Hi there would it be possible to use Mongodb as the backend to Discourse using mongo_fdw ( GitHub - citusdata/mongo_fdw: DEPRECATED, moved to ) extension for Postgres?

It looks like you still get all the power of Postgres but the features of Mongo as well. It says there are some limitations, but I don’t know enough about Discourse to know if they would be a problem. I know there are real reasons why the devs decided to choose and ultimately stick with Postgres, but as an administrator I would like the freedom that Mongo gives me for clustering options. Maybe we can have both worlds?

(Sam Saffron) #2

Can you explain what particular problem you are trying to solve here?

(Stephanie Sunshine) #3

Clustered databasing with true automatic failover. I already have a nice mongodb cluster running and would like to deploy Discourse to it. I completely understand from reading other posts that Postgres was chosen for specific reasons, but looking at any of the automatic failover options and their problems, I would rather use what I currently have running rather than setup another system that doesn’t seem to have a real easy clear way to fail over and fail back without an administrators intervention. I think for the same reasons that a MySQL port seems to be off the table that a Mongodb port would be even more off the table, but with that adapter, I believe that I could use Mongo without causing any issues, but i’m not familiar enough with Postgres or Discourses internals to answer that question, hence why I’m here asking it. :smile:

So is it possible that this might work, or are there things missing from this adapter that would prevent it from ever working?

(Sam Saffron) #4

Its actually a massive undertaking moving Discourse to support any other DB engines let alone an nosql backend. It is not even on our distant roadmap.

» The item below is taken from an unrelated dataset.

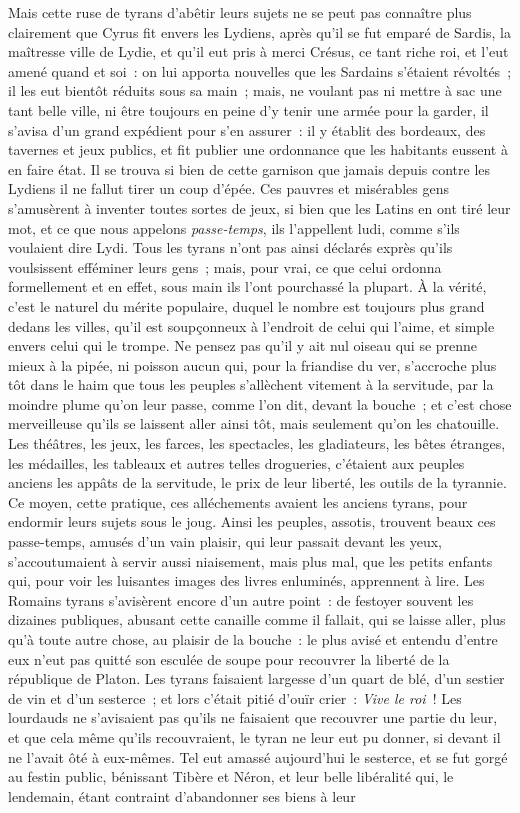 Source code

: \documentclass[french,twoside]{book} %
\begin{document}
\noindent Mais cette ruse de tyrans d’abêtir leurs sujets ne se peut pas connaître plus clairement que Cyrus fit envers les Lydiens, après qu’il se fut emparé de Sardis, la maîtresse ville de Lydie, et qu’il eut pris à merci Crésus, ce tant riche roi, et l’eut amené quand et soi : on lui apporta nouvelles que les Sardains s’étaient révoltés ; il les eut bientôt réduits sous sa main ; mais, ne voulant pas ni mettre à sac une tant belle ville, ni être toujours en peine d’y tenir une armée pour la garder, il s’avisa d’un grand expédient pour s’en assurer : il y établit des bordeaux, des tavernes et jeux publics, et fit publier une ordonnance que les habitants eussent à en faire état. Il se trouva si bien de cette garnison que jamais depuis contre les Lydiens il ne fallut tirer un coup d’épée. Ces pauvres et misérables gens s’amusèrent à inventer toutes sortes de jeux, si bien que les Latins en ont tiré leur mot, et ce que nous appelons \emph{passe-temps}, ils l’appellent ludi, comme s’ils voulaient dire Lydi. Tous les tyrans n’ont pas ainsi déclarés exprès qu’ils voulsissent efféminer leurs gens ; mais, pour vrai, ce que celui ordonna formellement et en effet, sous main ils l’ont pourchassé la plupart. À la vérité, c’est le naturel du mérite populaire, duquel le nombre est toujours plus grand dedans les villes, qu’il est soupçonneux à l’endroit de celui qui l’aime, et simple envers celui qui le trompe. Ne pensez pas qu’il y ait nul oiseau qui se prenne mieux à la pipée, ni poisson aucun qui, pour la friandise du ver, s’accroche plus tôt dans le haim que tous les peuples s’allèchent vitement à la servitude, par la moindre plume qu’on leur passe, comme l’on dit, devant la bouche ; et c’est chose merveilleuse qu’ils se laissent aller ainsi tôt, mais seulement qu’on les chatouille. Les théâtres, les jeux, les farces, les spectacles, les gladiateurs, les bêtes étranges, les médailles, les tableaux et autres telles drogueries, c’étaient aux peuples anciens les appâts de la servitude, le prix de leur liberté, les outils de la tyrannie. Ce moyen, cette pratique, ces alléchements avaient les anciens tyrans, pour endormir leurs sujets sous le joug. Ainsi les peuples, assotis, trouvent beaux ces passe-temps, amusés d’un vain plaisir, qui leur passait devant les yeux, s’accoutumaient à servir aussi niaisement, mais plus mal, que les petits enfants qui, pour voir les luisantes images des livres enluminés, apprennent à lire. Les Romains tyrans s’avisèrent encore d’un autre point : de festoyer souvent les dizaines publiques, abusant cette canaille comme il fallait, qui se laisse aller, plus qu’à toute autre chose, au plaisir de la bouche : le plus avisé et entendu d’entre eux n’eut pas quitté son esculée de soupe pour recouvrer la liberté de la république de Platon. Les tyrans faisaient largesse d’un quart de blé, d’un sestier de vin et d’un sesterce ; et lors c’était pitié d’ouïr crier : \emph{Vive le roi} ! Les lourdauds ne s’avisaient pas qu’ils ne faisaient que recouvrer une partie du leur, et que cela même qu’ils recouvraient, le tyran ne leur eut pu donner, si devant il ne l’avait ôté à eux-mêmes. Tel eut amassé aujourd’hui le sesterce, et se fut gorgé au festin public, bénissant Tibère et Néron, et leur belle libéralité qui, le lendemain, étant contraint d’abandonner ses biens à leur 
\end{document}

That said, you can have active/active clustering with pg.

(Stephanie Sunshine) #5

Did you even look at what I was suggesting? It acts as a transparent translator so your apps see Postgres in all it’s glory but the real storage is in Mongo.

(Sam Saffron) #6

Its remote tables, perf would be atrocious, indexing / joining a nightmare.

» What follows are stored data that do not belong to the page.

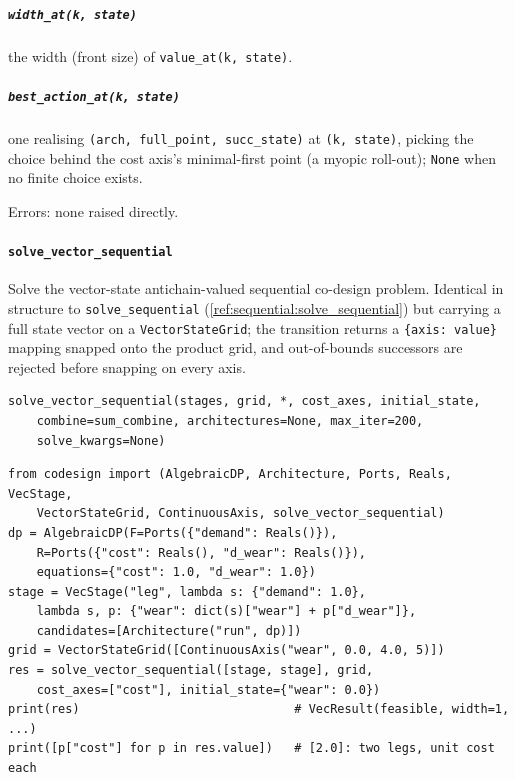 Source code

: \documentclass[11pt,a4paper]{article}
\begin{document}
\subparagraph{\texttt{width\_at(k, state)}} the width (front size) of
\texttt{value\_at(k, state)}.

\subparagraph{\texttt{best\_action\_at(k, state)}} one realising
\texttt{(arch, full\_point, succ\_state)} at \texttt{(k, state)}, picking the
choice behind the cost axis's minimal-first point (a myopic roll-out);
\texttt{None} when no finite choice exists.

Errors: none raised directly.

\paragraph{\texttt{solve\_vector\_sequential}}\label{ref:vector_dp:solve_vector_sequential}
Solve the vector-state antichain-valued sequential co-design problem.
Identical in structure to
\texttt{solve\_sequential} (\ref{ref:sequential:solve_sequential}) but
carrying a full state vector on a \texttt{VectorStateGrid}; the transition
returns a \texttt{\{axis: value\}} mapping snapped onto the product grid, and
out-of-bounds successors are rejected before snapping on every axis.

\begin{lstlisting}
solve_vector_sequential(stages, grid, *, cost_axes, initial_state,
    combine=sum_combine, architectures=None, max_iter=200,
    solve_kwargs=None)
\end{lstlisting}

\begin{lstlisting}
from codesign import (AlgebraicDP, Architecture, Ports, Reals, VecStage,
    VectorStateGrid, ContinuousAxis, solve_vector_sequential)
dp = AlgebraicDP(F=Ports({"demand": Reals()}),
    R=Ports({"cost": Reals(), "d_wear": Reals()}),
    equations={"cost": 1.0, "d_wear": 1.0})
stage = VecStage("leg", lambda s: {"demand": 1.0},
    lambda s, p: {"wear": dict(s)["wear"] + p["d_wear"]},
    candidates=[Architecture("run", dp)])
grid = VectorStateGrid([ContinuousAxis("wear", 0.0, 4.0, 5)])
res = solve_vector_sequential([stage, stage], grid,
    cost_axes=["cost"], initial_state={"wear": 0.0})
print(res)                              # VecResult(feasible, width=1, ...)
print([p["cost"] for p in res.value])   # [2.0]: two legs, unit cost each
\end{lstlisting}
\end{document}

This kind of scheme could be useful as a backup system possibly.

(Jens Maier) #7


Once we started doing ugly MongoDB joins manually in the Diaspora code, we knew it was the first sign of trouble. It was a sign that our data was actually relational, that there was value to that structure, and that we were going against the basic concept of a document data store.

Jepsen: MongoDB (quote from the MongoDB 2.2 documentation)

In some failover situations primaries will have accepted write operations that have not replicated to the secondaries after a failover occurs. This case is rare and typically occurs as a result of a network partition with replication lag. When this member (the former primary) rejoins the replica set and attempts to continue replication as a secondary the former primary must revert these operations or “roll back” these operations to maintain database consistency across the replica set.

So, here’s the $1 billion dollar question: what does it mean when MongoDB says that a write (aka insert) is complete? The answer is none of the above. MongoDB v2.0 will consider a write to be complete, done, finito as soon as it has been buffered in the outgoing socket buffer of the client host. Read that sentence over again.

These quotes all refer to previous versions of MongoDB (as early as 2.0).

If the v2.6 documentation is to be believed, MongoDB now has strict consistency when and if all writes are directed to the primary node of the replication set.

However, that’s nothing new among relational databases. PostgreSQL is happy to oblige and even MySQL had replication years ago (altho with similar weak durability guarantees as MongoDB).

(Robin Ward) #8

Please don’t try and do this.

There’s no way this is going to work properly. You would have a much easier time just installing a postgres cluster and configuring that than this approach.